__Work to complete__. Search the listing below for "setup". Copy each matching line.

════════════════

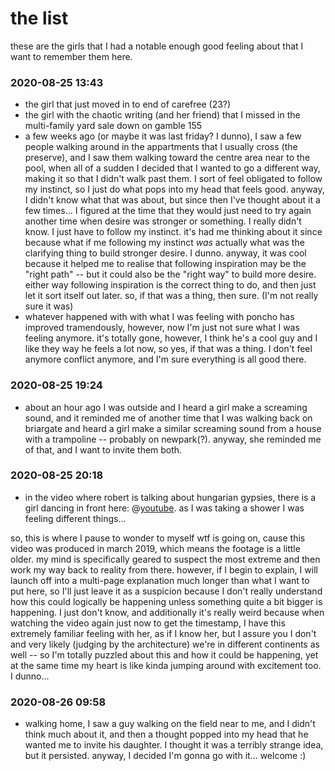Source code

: # the list

these are the girls that I had a notable enough good feeling about that I want to remember them here.

### 2020-08-25 13:43

- the girl that just moved in to end of carefree (23?)
- the girl with the chaotic writing (and her friend) that I missed in the multi-family yard sale down on gamble 155
- a few weeks ago (or maybe it was last friday? I dunno), I saw a few people walking around in the appartments that I usually cross (the preserve), and I saw them walking toward the centre area near to the pool, when all of a sudden I decided that I wanted to go a different way, making it so that I didn't walk past them. I sort of feel obligated to follow my instinct, so I just do what pops into my head that feels good. anyway, I didn't know what that was about, but since then I've thought about it a few times... I figured at the time that they would just need to try again another time when desire was stronger or something. I really didn't know. I just have to follow my instinct. it's had me thinking about it since because what if me following my instinct *was* actually what was the clarifying thing to build stronger desire. I dunno. anyway, it was cool because it helped me to realise that following inspiration may be the "right path" -- but it could also be the "right way" to build more desire. either way following inspiration is the correct thing to do, and then just let it sort itself out later. so, if that was a thing, then sure. (I'm not really sure it was)
- whatever happened with with what I was feeling with poncho has improved tramendously, however, now I'm just not sure what I was feeling anymore. it's totally gone, however, I think he's a cool guy and I like they way he feels a lot now, so yes, if that was a thing. I don't feel anymore conflict anymore, and I'm sure everything is all good there.

### 2020-08-25 19:24

- about an hour ago I was outside and I heard a girl make a screaming sound, and it reminded me of another time that I was walking back on briargate and heard a girl make a similar screaming sound from a house with a trampoline -- probably on newpark(?). anyway, she reminded me of that, and I want to invite them both.

### 2020-08-25 20:18

- in the video where robert is talking about hungarian gypsies, there is a girl dancing in front here: @[youtube](https://youtu.be/QvKp1WKc-MQ?t=114). as I was taking a shower I was feeling different things...

so, this is where I pause to wonder to myself wtf is going on, cause this video was produced in march 2019, which means the footage is a little older. my mind is specifically geared to suspect the most extreme and then work my way back to reality from there. however, if I begin to explain, I will launch off into a multi-page explanation much longer than what I want to put here, so I'll just leave it as a suspicion because I don't really understand how this could logically be happening unless something quite a bit bigger is happening. I just don't know, and additionally it's really weird because when watching the video again just now to get the timestamp, I have this extremely familiar feeling with her, as if I know her, but I assure you I don't and very likely (judging by the architecture) we're in different continents as well -- so I'm totally puzzled about this and how it could be happening, yet at the same time my heart is like kinda jumping around with excitement too. I dunno...

### 2020-08-26 09:58

- walking home, I saw a guy walking on the field near to me, and I didn't think much about it, and then a thought popped into my head that he wanted me to invite his daughter. I thought it was a terribly strange idea, but it persisted. anyway, I decided I'm gonna go with it... welcome :)
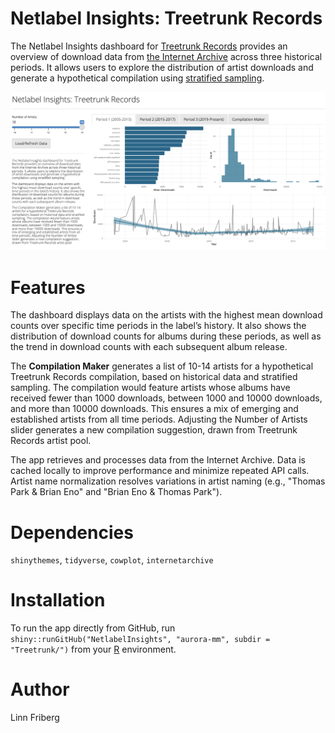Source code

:# Netlabel Insights: Treetrunk Records

The Netlabel Insights dashboard for [Treetrunk Records](https://archive.org/details/treetrunk) provides an overview of download data from [the Internet Archive](https://archive.org) across three historical periods. It allows users to explore the distribution of artist downloads and generate a hypothetical compilation using [stratified sampling](https://en.wikipedia.org/wiki/Stratified_sampling).

![](screenshot.png?raw=true)

# Features

The dashboard displays data on the artists with the highest mean download counts over specific time periods in the label’s history. It also shows the distribution of download counts for albums during these periods, as well as the trend in download counts with each subsequent album release.

The **Compilation Maker** generates a list of 10-14 artists for a hypothetical Treetrunk Records compilation, based on historical data and stratified sampling. The compilation would feature artists whose albums have received fewer than 1000 downloads, between 1000 and 10000 downloads, and more than 10000 downloads. This ensures a mix of emerging and established artists from all time periods. Adjusting the Number of Artists slider generates a new compilation suggestion, drawn from Treetrunk Records artist pool.

The app retrieves and processes data from the Internet Archive. Data is cached locally to improve performance and minimize repeated API calls. Artist name normalization resolves variations in artist naming (e.g., "Thomas Park & Brian Eno" and "Brian Eno & Thomas Park").

# Dependencies

`shinythemes`, `tidyverse`, `cowplot`, `internetarchive`

# Installation

To run the app directly from GitHub, run `shiny::runGitHub("NetlabelInsights", "aurora-mm", subdir = "Treetrunk/")` from your [R](https://www.r-project.org) environment.

# Author

Linn Friberg
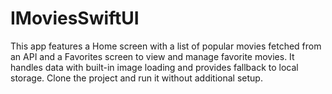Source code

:# IMoviesSwiftUI
This app features a Home screen with a list of popular movies fetched from an API and a Favorites screen to view and manage favorite movies. It handles data with built-in image loading and provides fallback to local storage. Clone the project and run it without additional setup.

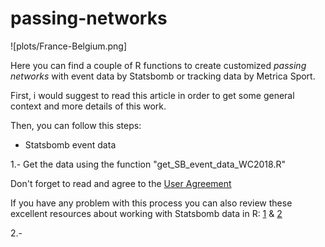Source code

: # passing-networks

![plots/France-Belgium.png]

Here you can find a couple of R functions to create customized *passing networks* with event data by Statsbomb or tracking data by Metrica Sport.

First, i would suggest to read this article in order to get some general context and more details of this work.

Then, you can follow this steps:

* Statsbomb event data

1.- Get the data using the function "get_SB_event_data_WC2018.R" 

Don't forget to read and agree to the [User Agreement](https://github.com/statsbomb/open-data/blob/master/LICENSE.pdf)

If you have any problem with this process you can also review these excellent resources about working with Statsbomb data in R:
[1](https://ryo-n7.github.io/2019-08-21-visualize-soccer-statsbomb-part-1/) & [2](https://github.com/FCrSTATS/StatsBomb_WomensData/blob/master/1.GettingStartedWithStatsBombData.md)

2.- 

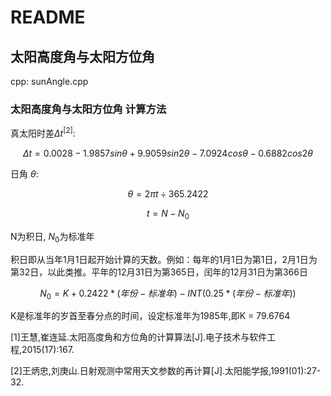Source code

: # README

## 太阳高度角与太阳方位角

cpp: sunAngle.cpp

### 太阳高度角与太阳方位角 计算方法

真太阳时差$\Delta t^{[2]}$:

$$ \Delta t = 0.0028 - 1.9857 sin \theta + 9.9059 sin 2 \theta - 7.0924 cos \theta - 0.6882 cos 2 \theta $$

日角 $\theta$:

$$\theta = 2 \pi t \div 365.2422$$

$$ t = N - N_{0}$$

N为积日, $N_{0}$为标准年

积日即从当年1月1日起开始计算的天数。例如：每年的1月1日为第1日，2月1日为第32日，以此类推。平年的12月31日为第365日，闰年的12月31日为第366日

$$N_{0} = K + 0.2422 * (年份 - 标准年) - INT(0.25 * (年份 - 标准年))$$

K是标准年的岁首至春分点的时间，设定标准年为1985年,即K = 79.6764

[1]王慧,崔连延.太阳高度角和方位角的计算算法[J].电子技术与软件工程,2015(17):167.

[2]王炳忠,刘庚山.日射观测中常用天文参数的再计算[J].太阳能学报,1991(01):27-32.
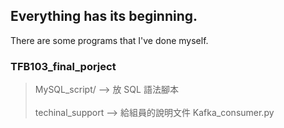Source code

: ## Everything has its beginning.

There are some programs that I've done myself.

### TFB103_final_porject
> MySQL_script/        --> 放 SQL 語法腳本<br>  
> techinal_support     --> 給組員的說明文件
> Kafka_consumer.py    
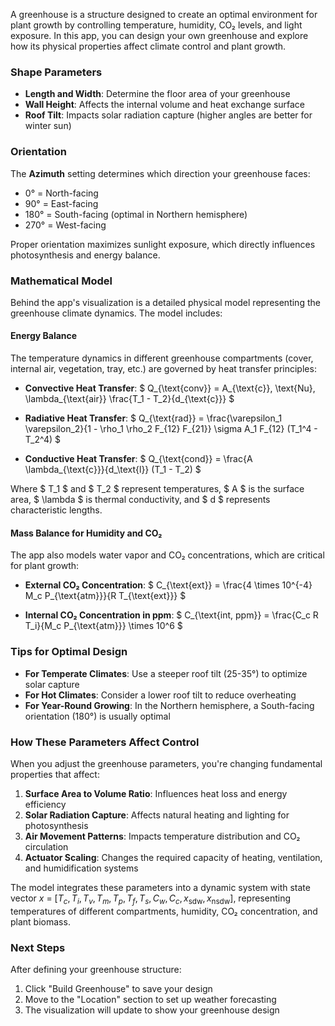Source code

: A greenhouse is a structure designed to create an optimal environment for plant growth by controlling temperature, humidity, CO₂ levels, and light exposure. In this app, you can design your own greenhouse and explore how its physical properties affect climate control and plant growth.

### Shape Parameters

- **Length and Width**: Determine the floor area of your greenhouse
- **Wall Height**: Affects the internal volume and heat exchange surface
- **Roof Tilt**: Impacts solar radiation capture (higher angles are better for winter sun)

### Orientation

The **Azimuth** setting determines which direction your greenhouse faces:

- 0° = North-facing
- 90° = East-facing
- 180° = South-facing (optimal in Northern hemisphere)
- 270° = West-facing

Proper orientation maximizes sunlight exposure, which directly influences photosynthesis and energy balance.

### Mathematical Model

Behind the app's visualization is a detailed physical model representing the greenhouse climate dynamics. The model includes:

#### Energy Balance

The temperature dynamics in different greenhouse compartments (cover, internal air, vegetation, tray, etc.) are governed by heat transfer principles:

- **Convective Heat Transfer**:
  $ Q_{\text{conv}} = A_{\text{c}}\, \text{Nu}\, \lambda_{\text{air}} \frac{T_1 - T_2}{d_{\text{c}}} $
  
- **Radiative Heat Transfer**:
  $ Q_{\text{rad}} = \frac{\varepsilon_1 \varepsilon_2}{1 - \rho_1 \rho_2 F_{12} F_{21}} \sigma A_1 F_{12} (T_1^4 - T_2^4) $
  
- **Conductive Heat Transfer**:
  $ Q_{\text{cond}} = \frac{A \lambda_{\text{c}}}{d_\text{l}} (T_1 - T_2) $

Where $ T_1 $ and $ T_2 $ represent temperatures, $ A $ is the surface area, $ \lambda $ is thermal conductivity, and $ d $ represents characteristic lengths.

#### Mass Balance for Humidity and CO₂

The app also models water vapor and CO₂ concentrations, which are critical for plant growth:

- **External CO₂ Concentration**:
  $ C_{\text{ext}} = \frac{4 \times 10^{-4} M_c P_{\text{atm}}}{R T_{\text{ext}}} $

- **Internal CO₂ Concentration in ppm**:
  $ C_{\text{int, ppm}} = \frac{C_c R T_i}{M_c P_{\text{atm}}} \times 10^6 $

### Tips for Optimal Design

- **For Temperate Climates**: Use a steeper roof tilt (25-35°) to optimize solar capture
- **For Hot Climates**: Consider a lower roof tilt to reduce overheating
- **For Year-Round Growing**: In the Northern hemisphere, a South-facing orientation (180°) is usually optimal

### How These Parameters Affect Control

When you adjust the greenhouse parameters, you're changing fundamental properties that affect:

1. **Surface Area to Volume Ratio**: Influences heat loss and energy efficiency
2. **Solar Radiation Capture**: Affects natural heating and lighting for photosynthesis
3. **Air Movement Patterns**: Impacts temperature distribution and CO₂ circulation
4. **Actuator Scaling**: Changes the required capacity of heating, ventilation, and humidification systems

The model integrates these parameters into a dynamic system with state vector $x$ = [$T_c, T_i, T_v, T_m, T_p, T_f, T_s, C_w, C_c, x_{\text{sdw}}, x_{\text{nsdw}}$], representing temperatures of different compartments, humidity, CO₂ concentration, and plant biomass.

### Next Steps

After defining your greenhouse structure:

1. Click "Build Greenhouse" to save your design
2. Move to the "Location" section to set up weather forecasting
3. The visualization will update to show your greenhouse design

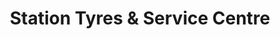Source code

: ---
title: "Station Tyres & Service Centre"
url: /derby/station-tyres-and-service-centre/
shop: car repair
---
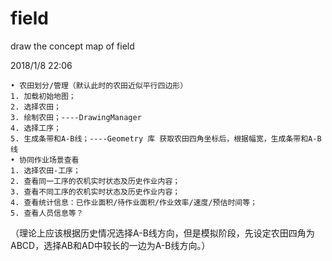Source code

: # field
draw the concept map of field

2018/1/8 22:06
	
	• 农田划分/管理（默认此时的农田近似平行四边形）
	1. 加载初始地图；
	2. 选择农田；
	3. 绘制农田；----DrawingManager
	4. 选择工序；
	5. 生成条带和A-B线；----Geometry 库 获取农田四角坐标后，根据幅宽，生成条带和A-B线
	• 协同作业场景查看
	1. 选择农田-工序；
	2. 查看同一工序的农机实时状态及历史作业内容；
	3. 查看不同工序的农机实时状态及历史作业内容；
	4. 查看统计信息：已作业面积/待作业面积/作业效率/速度/预估时间等；
	5. 查看人员信息等？
（理论上应该根据历史情况选择A-B线方向，但是模拟阶段，先设定农田四角为ABCD，选择AB和AD中较长的一边为A-B线方向。）
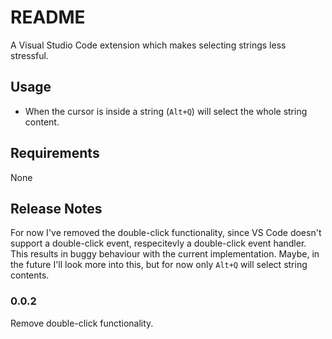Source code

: # README

A Visual Studio Code extension which makes selecting strings less stressful.

## Usage

* When the cursor is inside a string (`Alt+Q`) will select the whole string content.

## Requirements

None

## Release Notes

For now I've removed the double-click functionality, since VS Code doesn't support a double-click event, respecitevly a double-click event handler. 
This results in buggy behaviour with the current implementation. Maybe, in the future I'll look more into this, but for now only `Alt+Q` will select string contents.

### 0.0.2

Remove double-click functionality.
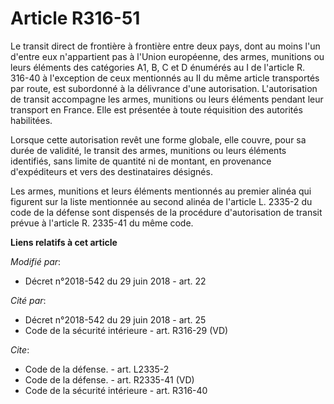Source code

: # Article R316-51

Le transit direct de frontière à frontière entre deux pays, dont au moins l'un d'entre eux n'appartient pas à l'Union
européenne, des armes, munitions ou leurs éléments des catégories A1, B, C et D énumérés au I de l'article R. 316-40 à
l'exception de ceux mentionnés au II du même article transportés par route, est subordonné à la délivrance d'une
autorisation. L'autorisation de transit accompagne les armes, munitions ou leurs éléments pendant leur transport en France.
Elle est présentée à toute réquisition des autorités habilitées. 

Lorsque cette autorisation revêt une forme globale, elle couvre, pour sa durée de validité, le transit des armes, munitions
ou leurs éléments identifiés, sans limite de quantité ni de montant, en provenance d'expéditeurs et vers des destinataires
désignés. 

Les armes, munitions et leurs éléments mentionnés au premier alinéa qui figurent sur la liste mentionnée au  second alinéa de
l'article L. 2335-2 du code de la défense  sont dispensés de la procédure d'autorisation de transit prévue à l'article R.
2335-41 du même code.

**Liens relatifs à cet article**

_Modifié par_:

  - Décret n°2018-542 du 29 juin 2018 - art. 22

_Cité par_:

  - Décret n°2018-542 du 29 juin 2018 - art. 25
  - Code de la sécurité intérieure - art. R316-29 (VD)

_Cite_:

  - Code de la défense. - art. L2335-2
  - Code de la défense. - art. R2335-41 (VD)
  - Code de la sécurité intérieure - art. R316-40
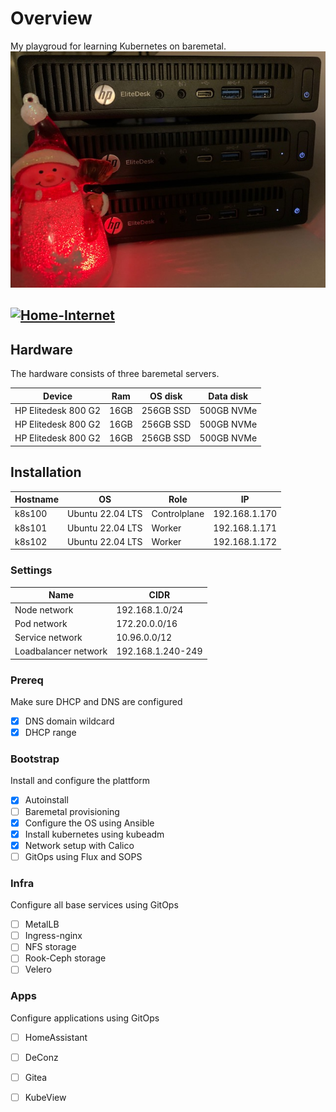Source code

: 
# Overview
My playgroud for learning Kubernetes on baremetal.   
![Hardware](/mini-k8s-cluster.jpg)

[![Home-Internet](https://img.shields.io/uptimerobot/status/babb?color=important&label=home%20internet&style=flat-square&logo=opnSense&logoColor=white)](https://uptimerobot.com)
---

## Hardware
The hardware consists of three baremetal servers.

| Device             | Ram  | OS disk   | Data disk  |
|--------------------|------|-----------|------------|
|HP Elitedesk 800 G2 | 16GB | 256GB SSD | 500GB NVMe |
|HP Elitedesk 800 G2 | 16GB | 256GB SSD | 500GB NVMe |
|HP Elitedesk 800 G2 | 16GB | 256GB SSD | 500GB NVMe |



## Installation


| Hostname | OS              | Role         | IP            |
|----------|-----------------|--------------|---------------|
| k8s100   |Ubuntu 22.04 LTS | Controlplane | 192.168.1.170 |
| k8s101   |Ubuntu 22.04 LTS | Worker       | 192.168.1.171 |
| k8s102   |Ubuntu 22.04 LTS | Worker       | 192.168.1.172 |


### Settings
| Name                 | CIDR              |
|----------------------|-------------------|
| Node network         | 192.168.1.0/24    |
| Pod network          | 172.20.0.0/16     |
| Service network      | 10.96.0.0/12      |
| Loadbalancer network | 192.168.1.240-249 |


### Prereq
Make sure DHCP and DNS are configured
- [X] DNS domain wildcard
- [X] DHCP range

### Bootstrap
Install and configure the plattform

- [X] Autoinstall
- [ ] Baremetal provisioning
- [X] Configure the OS using Ansible
- [X] Install kubernetes using kubeadm
- [X] Network setup with Calico
- [ ] GitOps using Flux and SOPS

### Infra
Configure all base services using GitOps
- [ ] MetalLB
- [ ] Ingress-nginx
- [ ] NFS storage
- [ ] Rook-Ceph storage
- [ ] Velero

### Apps
Configure applications using GitOps
- [ ] HomeAssistant
- [ ] DeConz
- [ ] Gitea
- [ ] KubeView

════════════════

__Your response__.
This app features a Home screen with a list of popular movies fetched from an API and a Favorites screen to view and manage favorite movies. It handles data with built-in image loading and provides fallback to local storage. Clone the project and run it without additional setup.
- [X] Network setup with Calico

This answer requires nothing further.